[Recorded information]

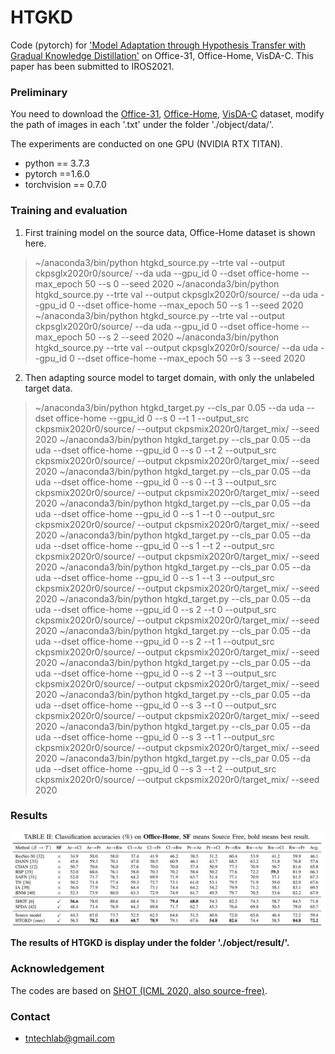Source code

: # HTGKD

Code (pytorch) for ['Model Adaptation through Hypothesis Transfer with Gradual Knowledge Distillation']() on Office-31, Office-Home, VisDA-C. This paper has been submitted to IROS2021.

### Preliminary

You need to download the [Office-31](https://drive.google.com/file/d/0B4IapRTv9pJ1WGZVd1VDMmhwdlE/view), [Office-Home](https://drive.google.com/file/d/0B81rNlvomiwed0V1YUxQdC1uOTg/view), [VisDA-C](https://github.com/VisionLearningGroup/taskcv-2017-public/tree/master/classification) dataset,  modify the path of images in each '.txt' under the folder './object/data/'.

The experiments are conducted on one GPU (NVIDIA RTX TITAN).

- python == 3.7.3
- pytorch ==1.6.0
- torchvision == 0.7.0


### Training and evaluation

1. First training model on the source data,  Office-Home dataset is shown here.

> ~/anaconda3/bin/python htgkd_source.py --trte val --output ckpsglx2020r0/source/ --da uda --gpu_id 0 --dset office-home --max_epoch 50 --s 0 --seed 2020
> ~/anaconda3/bin/python htgkd_source.py --trte val --output ckpsglx2020r0/source/ --da uda --gpu_id 0 --dset office-home --max_epoch 50 --s 1 --seed 2020
> ~/anaconda3/bin/python htgkd_source.py --trte val --output ckpsglx2020r0/source/ --da uda --gpu_id 0 --dset office-home --max_epoch 50 --s 2 --seed 2020
> ~/anaconda3/bin/python htgkd_source.py --trte val --output ckpsglx2020r0/source/ --da uda --gpu_id 0 --dset office-home --max_epoch 50 --s 3 --seed 2020

2. Then adapting source model to target domain, with only the unlabeled target data.

> ~/anaconda3/bin/python htgkd_target.py --cls_par 0.05 --da uda --dset office-home --gpu_id 0 --s 0 --t 1 --output_src ckpsmix2020r0/source/ --output ckpsmix2020r0/target_mix/ --seed 2020
> ~/anaconda3/bin/python htgkd_target.py --cls_par 0.05 --da uda --dset office-home --gpu_id 0 --s 0 --t 2 --output_src ckpsmix2020r0/source/ --output ckpsmix2020r0/target_mix/ --seed 2020
> ~/anaconda3/bin/python htgkd_target.py --cls_par 0.05 --da uda --dset office-home --gpu_id 0 --s 0 --t 3 --output_src ckpsmix2020r0/source/ --output ckpsmix2020r0/target_mix/ --seed 2020
> ~/anaconda3/bin/python htgkd_target.py --cls_par 0.05 --da uda --dset office-home --gpu_id 0 --s 1 --t 0 --output_src ckpsmix2020r0/source/ --output ckpsmix2020r0/target_mix/ --seed 2020
> ~/anaconda3/bin/python htgkd_target.py --cls_par 0.05 --da uda --dset office-home --gpu_id 0 --s 1 --t 2 --output_src ckpsmix2020r0/source/ --output ckpsmix2020r0/target_mix/ --seed 2020
> ~/anaconda3/bin/python htgkd_target.py --cls_par 0.05 --da uda --dset office-home --gpu_id 0 --s 1 --t 3 --output_src ckpsmix2020r0/source/ --output ckpsmix2020r0/target_mix/ --seed 2020
> ~/anaconda3/bin/python htgkd_target.py --cls_par 0.05 --da uda --dset office-home --gpu_id 0 --s 2 --t 0 --output_src ckpsmix2020r0/source/ --output ckpsmix2020r0/target_mix/ --seed 2020
> ~/anaconda3/bin/python htgkd_target.py --cls_par 0.05 --da uda --dset office-home --gpu_id 0 --s 2 --t 1 --output_src ckpsmix2020r0/source/ --output ckpsmix2020r0/target_mix/ --seed 2020
> ~/anaconda3/bin/python htgkd_target.py --cls_par 0.05 --da uda --dset office-home --gpu_id 0 --s 2 --t 3 --output_src ckpsmix2020r0/source/ --output ckpsmix2020r0/target_mix/ --seed 2020
> ~/anaconda3/bin/python htgkd_target.py --cls_par 0.05 --da uda --dset office-home --gpu_id 0 --s 3 --t 0 --output_src ckpsmix2020r0/source/ --output ckpsmix2020r0/target_mix/ --seed 2020
> ~/anaconda3/bin/python htgkd_target.py --cls_par 0.05 --da uda --dset office-home --gpu_id 0 --s 3 --t 1 --output_src ckpsmix2020r0/source/ --output ckpsmix2020r0/target_mix/ --seed 2020
> ~/anaconda3/bin/python htgkd_target.py --cls_par 0.05 --da uda --dset office-home --gpu_id 0 --s 3 --t 2 --output_src ckpsmix2020r0/source/ --output ckpsmix2020r0/target_mix/ --seed 2020


### Results

![](./result/accuracy/result_office-home.jpg)

**The results of HTGKD is display under the folder './object/result/'.**

### Acknowledgement

The codes are based on [SHOT (ICML 2020, also source-free)](https://github.com/tim-learn/SHOT).

### Contact

- [tntechlab@gmail.com](tntechlab@gmail.com)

[/Recorded information]

> [Exercise objective]: Pick every line containing the word "pytorch" out of the material, and copy those lines.

> [Task result]:
Code (pytorch) for ['Model Adaptation through Hypothesis Transfer with Gradual Knowledge Distillation']() on Office-31, Office-Home, VisDA-C. This paper has been submitted to IROS2021.
- pytorch ==1.6.0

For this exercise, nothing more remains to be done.